Artificial saliva helps keep your mouth moist and comfortable. But it doesn’t contain the proteins, minerals, and other substances found in real saliva that help with digestion.
Too Much Saliva
Too much saliva is usually not something to worry about unless it persists. It’s normal to make more or less saliva depending on what you eat or drink. Your body usually takes care of excess saliva by swallowing more.
You can make too much saliva if:
- One or more salivary gland is overactive
- You have problems swallowing
It is normal for your salivary glands to go into overdrive when you eat very spicy foods. Taste buds on your tongue play a big role in how much saliva you make. Pop something spicy or very sour in your mouth and your taste buds react by telling your body to make more saliva. Acidic foods tend to trigger a lot more saliva than sweet foods. If excess saliva bothers you, try changing your diet.

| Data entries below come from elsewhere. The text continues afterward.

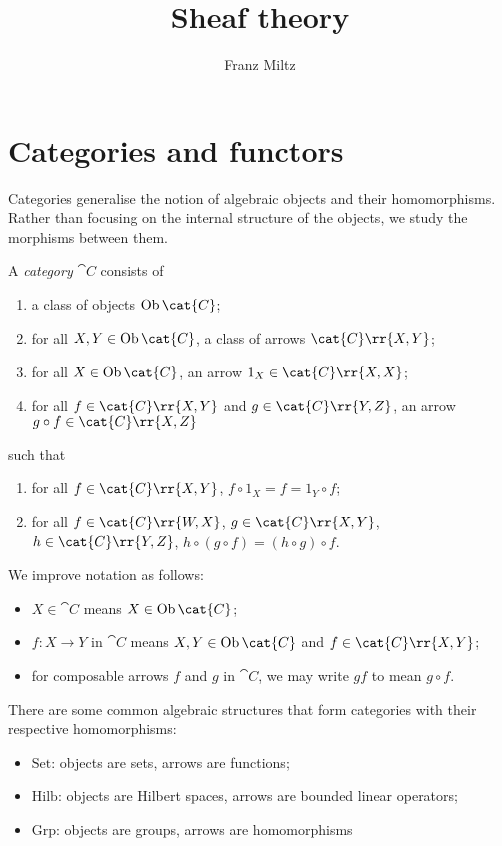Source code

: \documentclass{article}
\author{Franz Miltz}
\title{Sheaf theory}
\begin{document}
\maketitle
\tableofcontents
\pagebreak

\section{Categories and functors}\label{sec:categories_and_functors}

Categories generalise the notion of algebraic objects and their homomorphisms.
Rather than focusing on the internal structure of the objects, we study the
morphisms between them.

\begin{definition}\label{def:category}
  A \emph{category} $\cat C$ consists of
  \begin{enumerate}
    \item a class of objects $\Ob\cat{C}$;
    \item for all $X,Y\in\Ob\cat{C}$, a class of arrows $\cat{C}\rr{X,Y}$;
    \item for all $X\in\Ob\cat{C}$, an arrow $1_X\in\cat{C}\rr{X,X}$;
    \item for all $f\in\cat{C}\rr{X,Y}$ and $g\in\cat{C}\rr{Y,Z}$, an arrow
      $g\circ f\in\cat{C}\rr{X,Z}$
  \end{enumerate}
  such that
  \begin{enumerate}
    \item for all $f\in\cat{C}\rr{X,Y}$, $f\circ 1_X = f = 1_Y\circ f$;
    \item for all $f\in\cat{C}\rr{W,X}$, $g\in\cat{C}\rr{X,Y}$, $h\in\cat{C}\rr{Y,Z}$,
      $h\circ(g\circ f)=(h\circ g)\circ f$.
  \end{enumerate}
\end{definition}

\begin{notation}
  We improve notation as follows:
  \begin{itemize}
    \item $X\in\cat{C}$ means $X\in\Ob\cat{C}$;
    \item $f:X\to Y$ in $\cat{C}$ means $X,Y\in\Ob\cat{C}$ and $f\in\cat{C}\rr{X,Y}$;
    \item for composable arrows $f$ and $g$ in $\cat{C}$, we may write $gf$ to mean $g\circ f$.
  \end{itemize}
\end{notation}

\begin{example}
  There are some common algebraic structures that form categories with their respective
  homomorphisms:
  \begin{itemize}
    \item $\text{Set}$: objects are sets, arrows are functions;
    \item $\text{Hilb}$: objects are Hilbert spaces, arrows are bounded linear operators;
    \item $\text{Grp}$: objects are groups, arrows are homomorphisms
  \end{itemize}
\end{example}
\end{document}
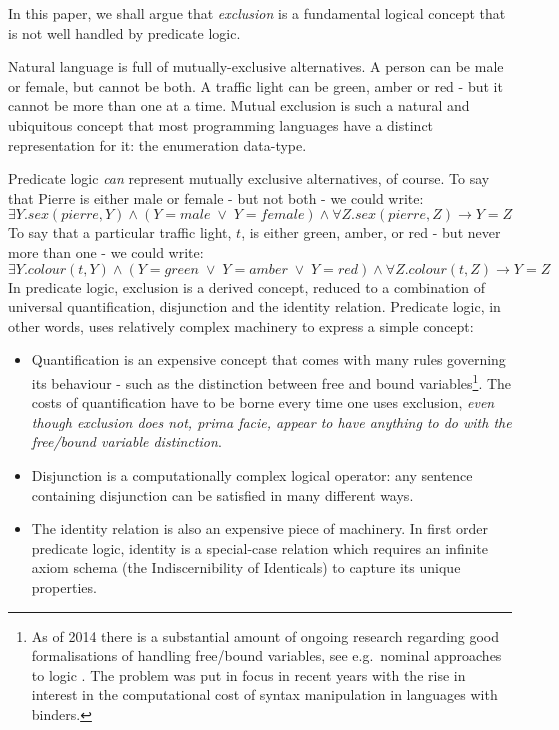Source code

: In this paper, we shall argue that \emph{exclusion} is a fundamental logical concept that is not well handled by predicate logic.

Natural language is full of mutually-exclusive alternatives.
A person can be male or female, but cannot be both.
A traffic light can be green, amber or red - but it cannot be more than one at a time.
Mutual exclusion is such a natural and ubiquitous concept that most programming languages have a distinct representation for it: the enumeration data-type.

Predicate logic \emph{can} represent mutually exclusive alternatives, of course.
To say that Pierre is either male or female - but not both - we could write:
\[
\exists Y . sex(pierre,Y) \land (Y = male \; \lor \; Y = female) \land \forall Z . sex(pierre,Z) \rightarrow Y = Z
\]
To say that a particular traffic light, $t$, is either green, amber, or red - but never more than one - we could write:
\[
\exists Y . colour(t,Y) \land (Y = green \; \lor \; Y = amber \; \lor \; Y = red) \land \forall Z . colour(t,Z) \rightarrow Y = Z
\]
In predicate logic, exclusion is a derived concept, reduced to a combination of universal quantification, disjunction and the identity relation.
Predicate logic, in other words, uses relatively complex machinery to express a simple concept:
\begin{itemize}
\item Quantification is an expensive concept that comes with
      many rules governing its behaviour - such as the distinction
      between free and bound variables\footnote{As of 2014 there is a substantial amount
      of ongoing research regarding good formalisations of handling
      free/bound variables, see e.g.~nominal approaches to
      logic \cite{PittsAM:newaas,PittsAM:nomsetnasics}. The problem
      was put in focus in recent years with the rise in interest in the
      computational cost of syntax manipulation in languages with
      binders.}. The costs of quantification have to be
      borne every time one uses exclusion, \emph{even though exclusion does
      not, prima facie, appear to have anything to do with the
      free/bound variable distinction}.
\item Disjunction is a computationally complex logical operator: any sentence containing disjunction can be satisfied in many different ways.
\item The identity relation is also an expensive piece of machinery. In first order predicate logic, identity is a special-case relation which requires an infinite axiom schema (the Indiscernibility of Identicals) to capture its unique properties.
\end{itemize}

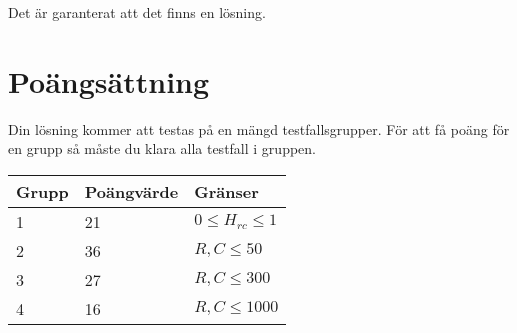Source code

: Det är garanterat att det finns en lösning.

\section*{Poängsättning}
Din lösning kommer att testas på en mängd testfallsgrupper. För att få poäng för en grupp så måste du klara alla testfall i gruppen.

\begin{tabular}{|l|l|l|}
\hline
Grupp & Poängvärde & Gränser \\ \hline
 1     & 21         &  $0 \leq H_{rc} \leq 1$ \\ \hline
 2     & 36         &  $R,C \leq 50$ \\ \hline
 3     & 27         &  $R,C \leq 300$ \\ \hline
 4     & 16         &  $R,C \leq 1000$ \\ \hline
\end{tabular}
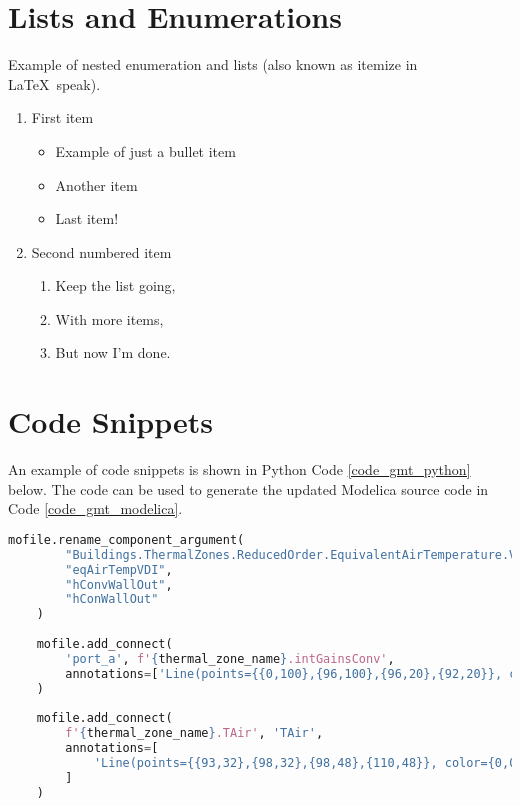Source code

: \section{Lists and Enumerations}

Example of nested enumeration and lists (also known as itemize in \LaTeX\ speak).

\begin{enumerate}
	\item First item
	\begin{itemize}
		\item Example of just a bullet item
		\item Another item
		\item Last item!
	\end{itemize}

	\item Second numbered item
	\begin{enumerate}
		\item Keep the list going,
		\item With more items,
		\item But now I'm done.
	\end{enumerate}
\end{enumerate}

\section{Code Snippets}

An example of code snippets is shown in Python Code \ref{code_gmt_python} below. The code can be used to generate the updated Modelica source code in Code \ref{code_gmt_modelica}.

\begin{lstlisting}[language=Python, backgroundcolor=\color{aliceblue}, caption={Python snippets of Modelica Builder commands}, captionpos=b, label={code_gmt_python}]
	mofile.rename_component_argument(
		"Buildings.ThermalZones.ReducedOrder.EquivalentAirTemperature.VDI6007",
		"eqAirTempVDI",
		"hConvWallOut",
		"hConWallOut"
	)
	
	mofile.add_connect(
		'port_a', f'{thermal_zone_name}.intGainsConv',
		annotations=['Line(points={{0,100},{96,100},{96,20},{92,20}}, color={191,0,0})']
	)
	
	mofile.add_connect(
		f'{thermal_zone_name}.TAir', 'TAir',
		annotations=[
			'Line(points={{93,32},{98,32},{98,48},{110,48}}, color={0,0,127})'
		]
	)
\end{lstlisting}

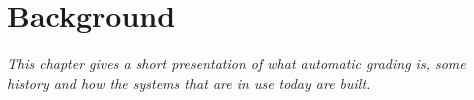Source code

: \chapter{Background}

\textit{This chapter gives a short presentation of what automatic grading is, some history and how the systems that are in use today are built.}






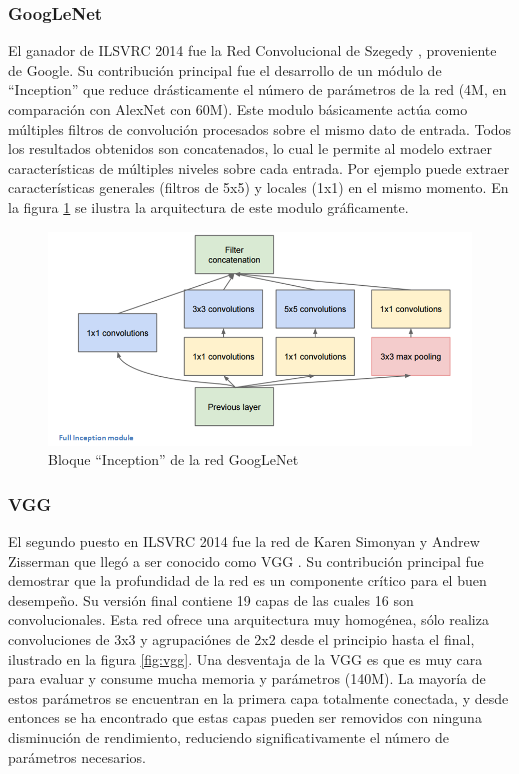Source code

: \documentclass[a4paper,11pt,spanish]{book}
\begin{document}
	\subsubsection{GoogLeNet}
	  El ganador de ILSVRC 2014 fue la Red Convolucional de Szegedy \cite{Szegedy:Convolutions}, proveniente de Google. Su contribución principal fue el desarrollo de un 
	  módulo de ``Inception'' que reduce drásticamente el número de parámetros de la red (4M, en comparación con AlexNet con 60M). 
	  Este modulo básicamente actúa como múltiples filtros de convolución
	  procesados sobre el mismo dato de entrada. Todos los resultados obtenidos son concatenados, lo cual le permite al modelo extraer características de múltiples niveles sobre
	  cada entrada. Por ejemplo puede extraer características generales (filtros de 5x5) y locales (1x1) en el mismo momento. En la figura \ref{fig:inception} se ilustra la arquitectura
	  de este modulo gráficamente.

	  \begin{figure}[h]
	    \begin{center}
	    \includegraphics[width=0.6\linewidth]{./img/googlenet_inception_module.png}
	    \end{center}
	    \caption{Bloque ``Inception'' de la red GoogLeNet}
	    \label{fig:inception}
	  \end{figure}	  

	\subsubsection{VGG}
	  El segundo puesto en ILSVRC 2014 fue la red de Karen Simonyan y Andrew Zisserman que llegó a ser conocido como VGG \cite{SimonyanVGG}. 
	  Su contribución principal fue demostrar que la profundidad de
	  la red es un componente crítico para el buen desempeño. Su versión final contiene 19 capas de las cuales 16 son convolucionales. Esta red ofrece una arquitectura 
	  muy homogénea, sólo realiza convoluciones de 3x3 y agrupaciónes de 2x2 desde el principio hasta el final, ilustrado en la figura \ref{fig:vgg}.
	  Una desventaja de la VGG es que es muy cara para evaluar y consume mucha memoria y parámetros (140M). La mayoría de estos parámetros se encuentran en la primera
	  capa totalmente conectada, y desde entonces se ha encontrado que estas capas pueden ser removidos con ninguna disminución de rendimiento, reduciendo significativamente el
	  número de parámetros necesarios.
	  
\end{document}
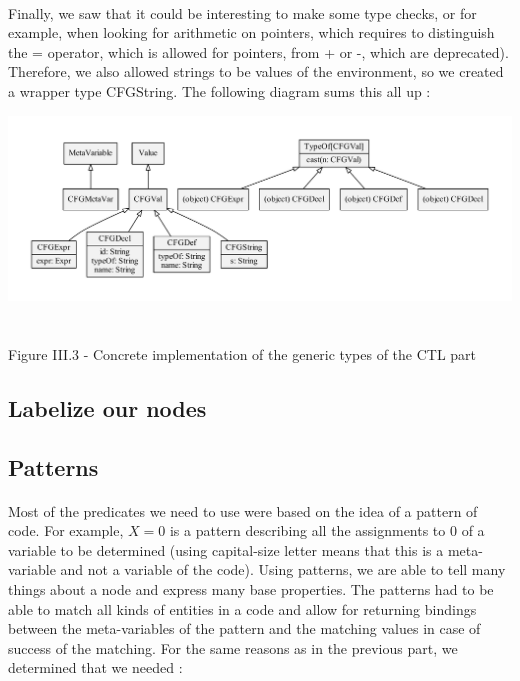 \documentclass{report}
\begin{document}
\paragraph{}
\hspace{4mm}Finally, we saw that it could be interesting to make some type checks, or for example, when looking for arithmetic on pointers, which requires to distinguish the = operator, which is allowed for pointers, from + or -, which are deprecated).
Therefore, we also allowed strings to be values of the environment, so we created a wrapper type CFGString. The following diagram sums this all up :

\begin{center}
\includegraphics[scale=0.65]{data/merge_types}
~\\~\\Figure III.3 - Concrete implementation of the generic types of the CTL part
\end{center}

\subsection{Labelize our nodes}

\subsection* {Patterns}
\paragraph{}
\hspace{4mm}Most of the predicates we need to use were based on the idea of a pattern of code. For example, $X = 0$ is a pattern describing all the assignments to 0
of a variable to be determined (using capital-size letter means that this is a meta-variable and not a variable of the code). Using patterns, we are able 
to tell many things about a node and express many base properties. The patterns had to be able to match all kinds of entities in a code and allow for 
returning bindings between the meta-variables of the pattern and the matching values in case of success of the matching. For the same reasons as in the
previous part, we determined that we needed :
\end{document}
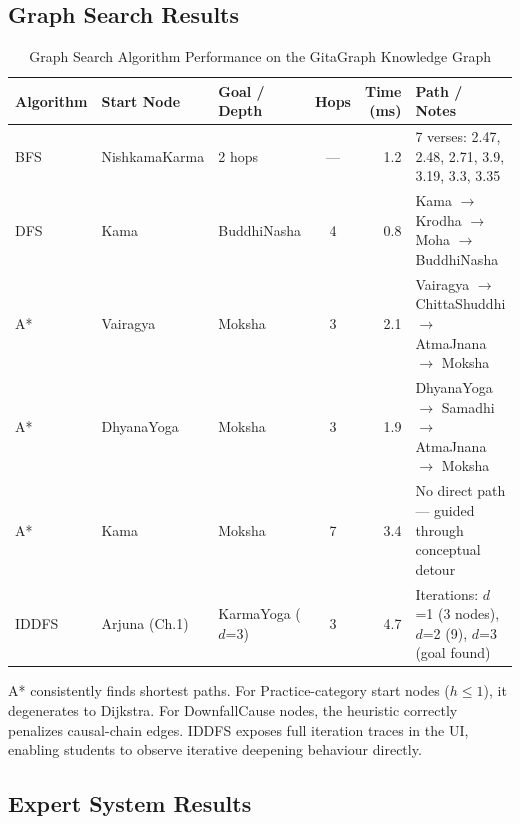 \documentclass[conference]{IEEEtran}
\begin{document}
\subsection{Graph Search Results}

\begin{table}[!t]
\caption{Graph Search Algorithm Performance on the GitaGraph Knowledge Graph}
\label{tab:search}
\centering
\begin{tabular}{@{}l l l c r l@{}}
\toprule
\textbf{Algorithm} & \textbf{Start Node} & \textbf{Goal / Depth} & \textbf{Hops} & \textbf{Time (ms)} & \textbf{Path / Notes} \\
\midrule
BFS   & NishkamaKarma  & 2 hops              & ---  & 1.2  & 7 verses: 2.47, 2.48, 2.71, 3.9, 3.19, 3.3, 3.35 \\
DFS   & Kama           & BuddhiNasha         & 4    & 0.8  & Kama $\to$ Krodha $\to$ Moha $\to$ BuddhiNasha \\
A*    & Vairagya       & Moksha              & 3    & 2.1  & Vairagya $\to$ ChittaShuddhi $\to$ AtmaJnana $\to$ Moksha \\
A*    & DhyanaYoga     & Moksha              & 3    & 1.9  & DhyanaYoga $\to$ Samadhi $\to$ AtmaJnana $\to$ Moksha \\
A*    & Kama           & Moksha              & 7    & 3.4  & No direct path — guided through conceptual detour \\
IDDFS & Arjuna (Ch.1)  & KarmaYoga ($d$=3)   & 3    & 4.7  & Iterations: $d$=1 (3 nodes), $d$=2 (9), $d$=3 (goal found) \\
\bottomrule
\end{tabular}
\end{table}

A* consistently finds shortest paths. For Practice-category start nodes
($h \leq 1$), it degenerates to Dijkstra. For DownfallCause nodes, the
heuristic correctly penalizes causal-chain edges. IDDFS exposes full
iteration traces in the UI, enabling students to observe iterative
deepening behaviour directly.

\subsection{Expert System Results}
\end{document}
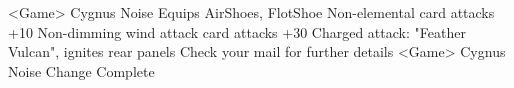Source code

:<Game> Cygnus Noise 
Equips AirShoes, FlotShoe 
Non-elemental card attacks +10 
Non-dimming wind attack card attacks +30 
Charged attack: "Feather Vulcan", ignites rear panels 
Check your mail for further details 
<Game> Cygnus Noise Change Complete 
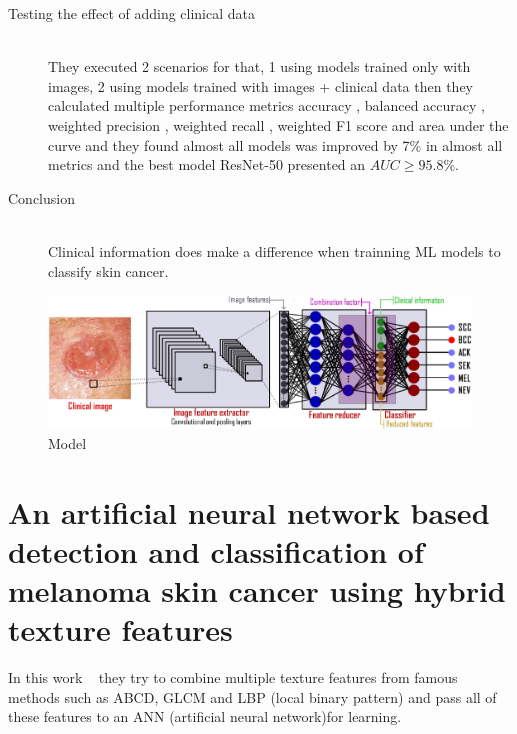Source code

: \begin{description}
\item[Testing the effect of adding clinical data] \hfill \\
    They executed 2 scenarios for that, 1 using models trained only with images, 2 using models trained with images + clinical data then they calculated multiple  performance metrics accuracy , balanced accuracy , weighted precision , weighted recall , weighted F1 score  and area under the curve and they found almost all models was improved by 7\% in almost all metrics and the best model ResNet-50 presented an $AUC \geq 95.8\%$.

\item[Conclusion] \hfill \\
    Clinical information does make a difference when trainning ML models to classify skin cancer.
\end{description}



\begin{figure}[htbp]
\begin{center}
\includegraphics[width=15cm]{./chapter-03-state-of-the-art/clinical-image.png}
\end{center}
\caption{Model}
\label{fig:model}
\end{figure}






\section{An artificial neural network based detection and classification of melanoma skin cancer using hybrid texture features}

    In this work ~\cite{Tumpa2021} they try to combine multiple texture features from famous methods such as  ABCD, GLCM and LBP (local binary pattern) and pass all of these features to an ANN (artificial neural network)for learning.

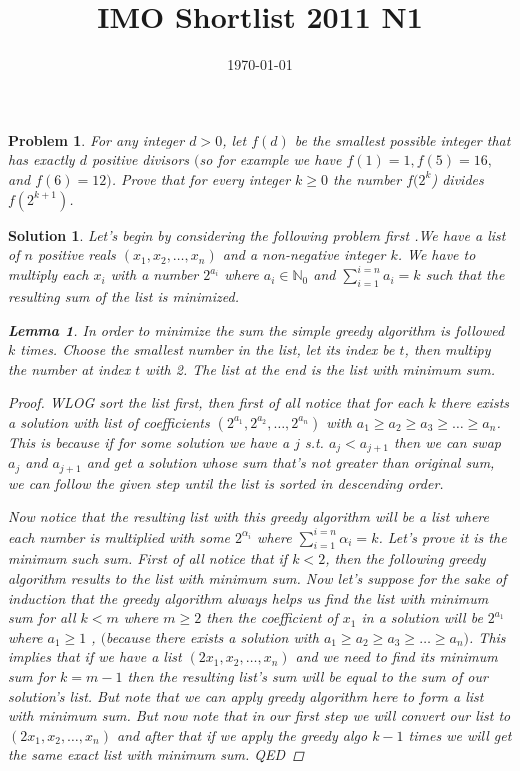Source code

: \documentclass{article}
\title{IMO Shortlist 2011 N1}
\date{\today}
\newtheorem*{problem}{Problem}
\newtheorem*{solution}{Solution}
\newtheorem*{lemma}{Lemma}
\begin{document}
	
	\maketitle
	
	\begin{problem}
		For any integer $d > 0$, let $f(d)$ be the smallest
		possible integer that has exactly $d$ positive divisors $($so for example we have $f(1) = 1, f(5) =
		16,$ and $f(6) = 12)$. Prove that for every integer $k \geq 0$ the number $f(2^k$) divides $f(2^{k+1})$.
	\end{problem}
	
	\begin{solution}
		Let's begin by considering the following problem first .We have a list of $n$ positive reals $(x_1,x_2,\dots,x_n)$ and a non-negative integer $k$. We have to multiply each $x_i$ with a number $2^{a_i}$ where $a_i \in \mathbb{N}_0$ and 
		$\sum_{i=1}^{i=n} a_i = k$ such that the resulting sum of the list is minimized.
		\begin{lemma}
			In order to minimize the sum the simple greedy algorithm is followed $k$ times. Choose the smallest number in the list, let its index be $t$, then multipy the number at index $t$ with 2. The list at the end is the list with minimum sum.
		\end{lemma}
		\begin{proof}
			WLOG sort the list first, then
			first of all notice that for each $k$  there exists a solution with list of coefficients $(2^{a_1},2^{a_2},\dots,2^{a_n})$ with  $a_1 \geq a_2 \geq a_3 \geq \dots \geq a_n$. This is because if for some solution we have a $j$ s.t. $a_j < a_{j+1}$ then we can swap $a_j$ and $a_{j+1}$ and get a solution whose sum that's not greater than original sum, we can follow the given step until the list is sorted in descending order.
			
			Now notice that the resulting list with this greedy algorithm will be a list where each number is multiplied with some $2^{\alpha_i}$ where $\sum_{i=1}^{i=n} \alpha_i = k$. Let's prove it is the minimum such sum. First of all notice that if $k<2$, then the following greedy algorithm results to the list with minimum sum. Now let's suppose for the sake of induction that the greedy algorithm always helps us find the list with minimum sum for all $k < m$ where $m \geq 2$ then the coefficient of $x_1$ in a solution will be $2^{a_1}$ where $a_1 \geq 1$ , $($because there exists a solution with $a_1 \geq a_2 \geq a_3 \geq \dots \geq a_n)$. This implies that if we have a list $(2x_1,x_2,\dots,x_n)$ and we need to find its minimum sum for $k=m-1$ then the resulting list's sum will be equal to the sum of our solution's list. But note that we can apply greedy algorithm here to form a list with minimum sum. But now note that in our first step we will convert our list to $(2x_1,x_2,\dots,x_n)$ and after that if we apply the greedy algo $k-1$ times we will get the same exact list with minimum sum. QED
			

\end{proof}
\end{solution}
\end{document}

If you have a lot of saliva all the time, tell your health-care provider. It could be the side effect of a medication or the result of a medical condition or disease.
If you have problems swallowing, you may feel like you have a lot of saliva in your mouth and may drool. Chronic drooling is most often seen in people who have poor muscle control in the face and mouth.
Diseases and health conditions that can cause too much saliva include:
- Amyotrophic lateral sclerosis (ALS), also called Lou Gehrig’s disease
- Bell’s palsy
- Cerebral palsy
- Gastroesophageal reflux disease (GERD)
- Enlarged tongue (macroglossia)
- Intellectual disability
- Parkinson’s disease
- Pregnancy (usually seen in those with extreme nausea and vomiting)
Medications that can cause too much saliva include:
- Some seizure medicines such as Klonopin (clonazepam)
- Schizophrenia medicine called clozapine (Clozaril, Fazaclo ODT)
- Salagen (pilocarpine), used to treat dry mouth in people who have radiation therapy
There are many medical names for excess saliva. What your doctor calls it depends on what is causing the excess saliva. Hypersalivation and sialorrhea are general terms for increased saliva.
What Can I Do if I Have Too Much Saliva?
Treatment for excessive saliva depends on what is causing the problem. It may include:
- Prescription medicine
- Botox shots
Your doctor will probably first recommend a prescription medicine to help reduce the amount of saliva you make. Such medicines include glycopyrrolate and scopolamine. Common side effects include problems urinating, a fast heartbeat, dizziness, blurred vision, and sleepiness.
If you have severe drooling, your doctor may suggest Botox injections into one or more salivary glands. This treatment is considered safe, but results only last a few months. You will need to have more Botox shots in the future.
Surgery to remove a salivary gland or re-route a salivary duct may be done in severe cases. This type of surgery usually provides a permanent cure for excess saliva.